All of the lines below are to be transcribed faithfully, with pictures excluded from the copy.

● ● ● ● ● ● ●

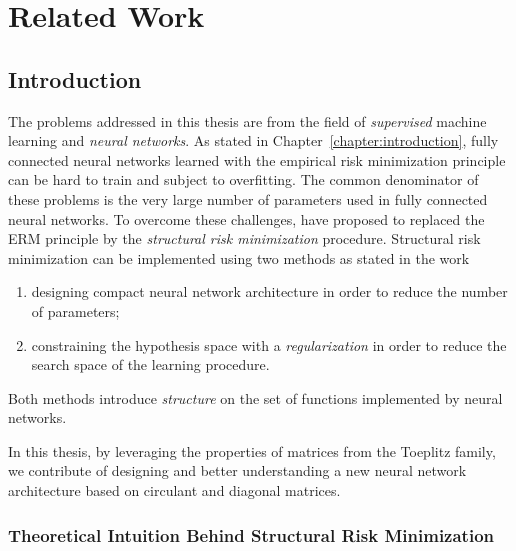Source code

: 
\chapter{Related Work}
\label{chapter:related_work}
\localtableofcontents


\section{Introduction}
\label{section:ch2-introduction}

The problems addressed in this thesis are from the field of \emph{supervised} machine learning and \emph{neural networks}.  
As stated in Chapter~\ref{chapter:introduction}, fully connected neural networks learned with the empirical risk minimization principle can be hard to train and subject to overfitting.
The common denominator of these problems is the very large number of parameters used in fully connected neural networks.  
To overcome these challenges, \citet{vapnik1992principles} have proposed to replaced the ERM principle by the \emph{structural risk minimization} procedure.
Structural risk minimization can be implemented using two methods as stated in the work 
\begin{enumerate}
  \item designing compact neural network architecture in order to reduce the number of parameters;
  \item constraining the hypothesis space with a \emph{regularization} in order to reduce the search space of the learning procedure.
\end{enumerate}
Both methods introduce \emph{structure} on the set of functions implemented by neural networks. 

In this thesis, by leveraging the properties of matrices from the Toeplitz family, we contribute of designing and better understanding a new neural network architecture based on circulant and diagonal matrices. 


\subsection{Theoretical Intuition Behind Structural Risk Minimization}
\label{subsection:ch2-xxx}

● ● ● ● ● ● ●

Written response:
Source code

: 
\chapter{Related Work}
\label{chapter:related_work}
\localtableofcontents


\section{Introduction}
\label{section:ch2-introduction}

The problems addressed in this thesis are from the field of \emph{supervised} machine learning and \emph{neural networks}.  
As stated in Chapter~\ref{chapter:introduction}, fully connected neural networks learned with the empirical risk minimization principle can be hard to train and subject to overfitting.
The common denominator of these problems is the very large number of parameters used in fully connected neural networks.  
To overcome these challenges, \citet{vapnik1992principles} have proposed to replaced the ERM principle by the \emph{structural risk minimization} procedure.
Structural risk minimization can be implemented using two methods as stated in the work 
\begin{enumerate}
  \item designing compact neural network architecture in order to reduce the number of parameters;
  \item constraining the hypothesis space with a \emph{regularization} in order to reduce the search space of the learning procedure.
\end{enumerate}
Both methods introduce \emph{structure} on the set of functions implemented by neural networks. 

In this thesis, by leveraging the properties of matrices from the Toeplitz family, we contribute of designing and better understanding a new neural network architecture based on circulant and diagonal matrices. 


\subsection{Theoretical Intuition Behind Structural Risk Minimization}
\label{subsection:ch2-xxx}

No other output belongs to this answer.